→ STUDY MATERIAL
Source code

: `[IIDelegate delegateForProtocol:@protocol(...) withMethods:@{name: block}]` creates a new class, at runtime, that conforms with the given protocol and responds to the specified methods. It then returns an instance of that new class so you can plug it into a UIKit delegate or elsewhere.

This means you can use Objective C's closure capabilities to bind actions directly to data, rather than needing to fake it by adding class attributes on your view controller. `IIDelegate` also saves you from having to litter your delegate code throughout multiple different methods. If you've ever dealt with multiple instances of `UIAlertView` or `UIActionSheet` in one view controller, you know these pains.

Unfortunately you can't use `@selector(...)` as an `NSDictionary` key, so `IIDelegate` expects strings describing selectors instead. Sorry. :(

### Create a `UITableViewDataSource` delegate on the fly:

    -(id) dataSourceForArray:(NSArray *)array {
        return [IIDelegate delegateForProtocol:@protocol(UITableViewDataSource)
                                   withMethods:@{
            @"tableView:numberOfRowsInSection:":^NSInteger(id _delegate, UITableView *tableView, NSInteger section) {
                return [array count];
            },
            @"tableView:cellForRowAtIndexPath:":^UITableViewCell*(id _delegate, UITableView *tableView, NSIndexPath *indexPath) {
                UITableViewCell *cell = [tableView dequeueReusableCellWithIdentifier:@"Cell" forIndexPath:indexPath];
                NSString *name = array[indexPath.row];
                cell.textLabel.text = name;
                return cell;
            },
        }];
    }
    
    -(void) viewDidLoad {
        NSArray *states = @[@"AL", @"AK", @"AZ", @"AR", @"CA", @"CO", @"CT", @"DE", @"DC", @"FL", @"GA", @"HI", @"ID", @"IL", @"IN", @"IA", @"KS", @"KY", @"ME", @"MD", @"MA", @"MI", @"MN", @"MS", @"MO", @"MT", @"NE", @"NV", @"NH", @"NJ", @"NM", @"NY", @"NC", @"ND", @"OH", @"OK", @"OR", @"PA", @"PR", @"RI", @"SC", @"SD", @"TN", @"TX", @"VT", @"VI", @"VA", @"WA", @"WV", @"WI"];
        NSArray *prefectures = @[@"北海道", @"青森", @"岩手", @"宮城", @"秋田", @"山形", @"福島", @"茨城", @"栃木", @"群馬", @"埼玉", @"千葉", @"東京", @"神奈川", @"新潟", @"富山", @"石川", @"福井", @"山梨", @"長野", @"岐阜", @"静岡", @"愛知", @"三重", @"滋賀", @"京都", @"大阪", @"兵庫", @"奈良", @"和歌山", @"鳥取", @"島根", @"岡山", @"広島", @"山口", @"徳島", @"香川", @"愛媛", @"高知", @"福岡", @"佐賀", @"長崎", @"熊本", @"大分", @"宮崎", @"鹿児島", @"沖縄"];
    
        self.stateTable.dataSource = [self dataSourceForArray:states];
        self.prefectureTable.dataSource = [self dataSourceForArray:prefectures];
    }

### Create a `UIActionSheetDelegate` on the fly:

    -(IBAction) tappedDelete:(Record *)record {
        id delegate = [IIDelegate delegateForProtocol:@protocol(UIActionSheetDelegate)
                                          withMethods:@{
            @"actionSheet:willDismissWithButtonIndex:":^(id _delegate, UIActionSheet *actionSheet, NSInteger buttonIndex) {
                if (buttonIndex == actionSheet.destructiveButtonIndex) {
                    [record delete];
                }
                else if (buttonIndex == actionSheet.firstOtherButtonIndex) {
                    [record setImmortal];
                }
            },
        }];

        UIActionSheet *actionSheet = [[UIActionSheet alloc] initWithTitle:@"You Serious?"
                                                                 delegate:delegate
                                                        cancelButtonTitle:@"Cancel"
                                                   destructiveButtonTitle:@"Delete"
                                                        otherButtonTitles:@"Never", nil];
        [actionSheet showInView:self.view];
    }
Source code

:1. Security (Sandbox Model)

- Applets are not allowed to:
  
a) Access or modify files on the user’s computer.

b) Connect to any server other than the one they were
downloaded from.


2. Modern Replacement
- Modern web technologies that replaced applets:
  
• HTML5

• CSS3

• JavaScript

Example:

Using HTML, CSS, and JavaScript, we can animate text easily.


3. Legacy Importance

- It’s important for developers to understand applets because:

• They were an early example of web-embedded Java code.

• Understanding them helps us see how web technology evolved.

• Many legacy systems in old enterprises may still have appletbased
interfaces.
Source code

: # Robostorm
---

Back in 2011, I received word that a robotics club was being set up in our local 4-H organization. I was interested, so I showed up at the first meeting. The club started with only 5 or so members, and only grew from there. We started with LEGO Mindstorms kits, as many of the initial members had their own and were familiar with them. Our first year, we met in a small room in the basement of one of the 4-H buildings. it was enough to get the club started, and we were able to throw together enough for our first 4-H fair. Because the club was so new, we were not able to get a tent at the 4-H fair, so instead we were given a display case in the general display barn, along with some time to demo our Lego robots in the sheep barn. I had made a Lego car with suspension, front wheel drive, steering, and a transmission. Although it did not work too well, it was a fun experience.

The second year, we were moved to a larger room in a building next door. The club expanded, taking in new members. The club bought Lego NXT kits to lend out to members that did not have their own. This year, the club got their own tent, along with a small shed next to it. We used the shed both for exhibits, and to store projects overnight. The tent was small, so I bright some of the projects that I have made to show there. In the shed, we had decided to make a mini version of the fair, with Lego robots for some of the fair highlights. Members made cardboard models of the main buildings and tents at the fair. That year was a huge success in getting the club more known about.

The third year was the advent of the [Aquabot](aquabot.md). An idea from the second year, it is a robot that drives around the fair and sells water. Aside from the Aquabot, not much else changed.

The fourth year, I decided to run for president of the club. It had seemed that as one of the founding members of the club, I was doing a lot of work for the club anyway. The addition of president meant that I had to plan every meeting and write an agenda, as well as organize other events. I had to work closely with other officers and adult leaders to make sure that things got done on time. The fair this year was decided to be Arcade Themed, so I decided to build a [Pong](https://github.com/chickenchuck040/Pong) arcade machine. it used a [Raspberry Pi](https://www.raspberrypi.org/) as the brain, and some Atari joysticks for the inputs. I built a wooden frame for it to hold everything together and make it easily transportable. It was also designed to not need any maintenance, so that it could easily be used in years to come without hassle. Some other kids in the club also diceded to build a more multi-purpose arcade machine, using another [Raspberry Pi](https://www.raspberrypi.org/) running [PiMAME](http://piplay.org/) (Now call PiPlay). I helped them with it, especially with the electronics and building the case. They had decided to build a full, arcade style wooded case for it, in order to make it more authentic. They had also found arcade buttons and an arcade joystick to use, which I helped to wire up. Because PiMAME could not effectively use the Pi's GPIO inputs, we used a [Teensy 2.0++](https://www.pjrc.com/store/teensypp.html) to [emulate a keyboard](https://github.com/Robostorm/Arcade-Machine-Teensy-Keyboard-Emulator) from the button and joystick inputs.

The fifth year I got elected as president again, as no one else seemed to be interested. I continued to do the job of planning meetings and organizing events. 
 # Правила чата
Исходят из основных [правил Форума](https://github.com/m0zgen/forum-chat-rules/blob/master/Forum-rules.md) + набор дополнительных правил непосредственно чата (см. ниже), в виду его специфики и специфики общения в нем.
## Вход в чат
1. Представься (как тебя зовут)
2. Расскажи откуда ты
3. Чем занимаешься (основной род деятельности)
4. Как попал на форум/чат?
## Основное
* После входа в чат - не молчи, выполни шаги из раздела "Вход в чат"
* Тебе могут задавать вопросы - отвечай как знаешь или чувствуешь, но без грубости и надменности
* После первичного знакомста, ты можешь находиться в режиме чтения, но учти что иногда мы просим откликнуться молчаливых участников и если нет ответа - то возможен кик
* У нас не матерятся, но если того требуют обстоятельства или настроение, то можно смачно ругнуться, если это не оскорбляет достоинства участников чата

→ BRIEF
After reading the listing above, print each line back exactly.

→ EXPECTED ANSWER
Source code

: `[IIDelegate delegateForProtocol:@protocol(...) withMethods:@{name: block}]` creates a new class, at runtime, that conforms with the given protocol and responds to the specified methods. It then returns an instance of that new class so you can plug it into a UIKit delegate or elsewhere.

This means you can use Objective C's closure capabilities to bind actions directly to data, rather than needing to fake it by adding class attributes on your view controller. `IIDelegate` also saves you from having to litter your delegate code throughout multiple different methods. If you've ever dealt with multiple instances of `UIAlertView` or `UIActionSheet` in one view controller, you know these pains.

Unfortunately you can't use `@selector(...)` as an `NSDictionary` key, so `IIDelegate` expects strings describing selectors instead. Sorry. :(

### Create a `UITableViewDataSource` delegate on the fly:

    -(id) dataSourceForArray:(NSArray *)array {
        return [IIDelegate delegateForProtocol:@protocol(UITableViewDataSource)
                                   withMethods:@{
            @"tableView:numberOfRowsInSection:":^NSInteger(id _delegate, UITableView *tableView, NSInteger section) {
                return [array count];
            },
            @"tableView:cellForRowAtIndexPath:":^UITableViewCell*(id _delegate, UITableView *tableView, NSIndexPath *indexPath) {
                UITableViewCell *cell = [tableView dequeueReusableCellWithIdentifier:@"Cell" forIndexPath:indexPath];
                NSString *name = array[indexPath.row];
                cell.textLabel.text = name;
                return cell;
            },
        }];
    }
    
    -(void) viewDidLoad {
        NSArray *states = @[@"AL", @"AK", @"AZ", @"AR", @"CA", @"CO", @"CT", @"DE", @"DC", @"FL", @"GA", @"HI", @"ID", @"IL", @"IN", @"IA", @"KS", @"KY", @"ME", @"MD", @"MA", @"MI", @"MN", @"MS", @"MO", @"MT", @"NE", @"NV", @"NH", @"NJ", @"NM", @"NY", @"NC", @"ND", @"OH", @"OK", @"OR", @"PA", @"PR", @"RI", @"SC", @"SD", @"TN", @"TX", @"VT", @"VI", @"VA", @"WA", @"WV", @"WI"];
        NSArray *prefectures = @[@"北海道", @"青森", @"岩手", @"宮城", @"秋田", @"山形", @"福島", @"茨城", @"栃木", @"群馬", @"埼玉", @"千葉", @"東京", @"神奈川", @"新潟", @"富山", @"石川", @"福井", @"山梨", @"長野", @"岐阜", @"静岡", @"愛知", @"三重", @"滋賀", @"京都", @"大阪", @"兵庫", @"奈良", @"和歌山", @"鳥取", @"島根", @"岡山", @"広島", @"山口", @"徳島", @"香川", @"愛媛", @"高知", @"福岡", @"佐賀", @"長崎", @"熊本", @"大分", @"宮崎", @"鹿児島", @"沖縄"];
    
        self.stateTable.dataSource = [self dataSourceForArray:states];
        self.prefectureTable.dataSource = [self dataSourceForArray:prefectures];
    }

### Create a `UIActionSheetDelegate` on the fly:

    -(IBAction) tappedDelete:(Record *)record {
        id delegate = [IIDelegate delegateForProtocol:@protocol(UIActionSheetDelegate)
                                          withMethods:@{
            @"actionSheet:willDismissWithButtonIndex:":^(id _delegate, UIActionSheet *actionSheet, NSInteger buttonIndex) {
                if (buttonIndex == actionSheet.destructiveButtonIndex) {
                    [record delete];
                }
                else if (buttonIndex == actionSheet.firstOtherButtonIndex) {
                    [record setImmortal];
                }
            },
        }];

        UIActionSheet *actionSheet = [[UIActionSheet alloc] initWithTitle:@"You Serious?"
                                                                 delegate:delegate
                                                        cancelButtonTitle:@"Cancel"
                                                   destructiveButtonTitle:@"Delete"
                                                        otherButtonTitles:@"Never", nil];
        [actionSheet showInView:self.view];
    }
Source code

:1. Security (Sandbox Model)

- Applets are not allowed to:
  
a) Access or modify files on the user’s computer.

b) Connect to any server other than the one they were
downloaded from.


2. Modern Replacement
- Modern web technologies that replaced applets:
  
• HTML5

• CSS3

• JavaScript

Example:

Using HTML, CSS, and JavaScript, we can animate text easily.


3. Legacy Importance

- It’s important for developers to understand applets because:

• They were an early example of web-embedded Java code.

• Understanding them helps us see how web technology evolved.

• Many legacy systems in old enterprises may still have appletbased
interfaces.
Source code

: # Robostorm
---

Back in 2011, I received word that a robotics club was being set up in our local 4-H organization. I was interested, so I showed up at the first meeting. The club started with only 5 or so members, and only grew from there. We started with LEGO Mindstorms kits, as many of the initial members had their own and were familiar with them. Our first year, we met in a small room in the basement of one of the 4-H buildings. it was enough to get the club started, and we were able to throw together enough for our first 4-H fair. Because the club was so new, we were not able to get a tent at the 4-H fair, so instead we were given a display case in the general display barn, along with some time to demo our Lego robots in the sheep barn. I had made a Lego car with suspension, front wheel drive, steering, and a transmission. Although it did not work too well, it was a fun experience.

The second year, we were moved to a larger room in a building next door. The club expanded, taking in new members. The club bought Lego NXT kits to lend out to members that did not have their own. This year, the club got their own tent, along with a small shed next to it. We used the shed both for exhibits, and to store projects overnight. The tent was small, so I bright some of the projects that I have made to show there. In the shed, we had decided to make a mini version of the fair, with Lego robots for some of the fair highlights. Members made cardboard models of the main buildings and tents at the fair. That year was a huge success in getting the club more known about.

The third year was the advent of the [Aquabot](aquabot.md). An idea from the second year, it is a robot that drives around the fair and sells water. Aside from the Aquabot, not much else changed.

The fourth year, I decided to run for president of the club. It had seemed that as one of the founding members of the club, I was doing a lot of work for the club anyway. The addition of president meant that I had to plan every meeting and write an agenda, as well as organize other events. I had to work closely with other officers and adult leaders to make sure that things got done on time. The fair this year was decided to be Arcade Themed, so I decided to build a [Pong](https://github.com/chickenchuck040/Pong) arcade machine. it used a [Raspberry Pi](https://www.raspberrypi.org/) as the brain, and some Atari joysticks for the inputs. I built a wooden frame for it to hold everything together and make it easily transportable. It was also designed to not need any maintenance, so that it could easily be used in years to come without hassle. Some other kids in the club also diceded to build a more multi-purpose arcade machine, using another [Raspberry Pi](https://www.raspberrypi.org/) running [PiMAME](http://piplay.org/) (Now call PiPlay). I helped them with it, especially with the electronics and building the case. They had decided to build a full, arcade style wooded case for it, in order to make it more authentic. They had also found arcade buttons and an arcade joystick to use, which I helped to wire up. Because PiMAME could not effectively use the Pi's GPIO inputs, we used a [Teensy 2.0++](https://www.pjrc.com/store/teensypp.html) to [emulate a keyboard](https://github.com/Robostorm/Arcade-Machine-Teensy-Keyboard-Emulator) from the button and joystick inputs.

The fifth year I got elected as president again, as no one else seemed to be interested. I continued to do the job of planning meetings and organizing events. 
 # Правила чата
Исходят из основных [правил Форума](https://github.com/m0zgen/forum-chat-rules/blob/master/Forum-rules.md) + набор дополнительных правил непосредственно чата (см. ниже), в виду его специфики и специфики общения в нем.
## Вход в чат
1. Представься (как тебя зовут)
2. Расскажи откуда ты
3. Чем занимаешься (основной род деятельности)
4. Как попал на форум/чат?
## Основное
* После входа в чат - не молчи, выполни шаги из раздела "Вход в чат"
* Тебе могут задавать вопросы - отвечай как знаешь или чувствуешь, но без грубости и надменности
* После первичного знакомста, ты можешь находиться в режиме чтения, но учти что иногда мы просим откликнуться молчаливых участников и если нет ответа - то возможен кик
* У нас не матерятся, но если того требуют обстоятельства или настроение, то можно смачно ругнуться, если это не оскорбляет достоинства участников чата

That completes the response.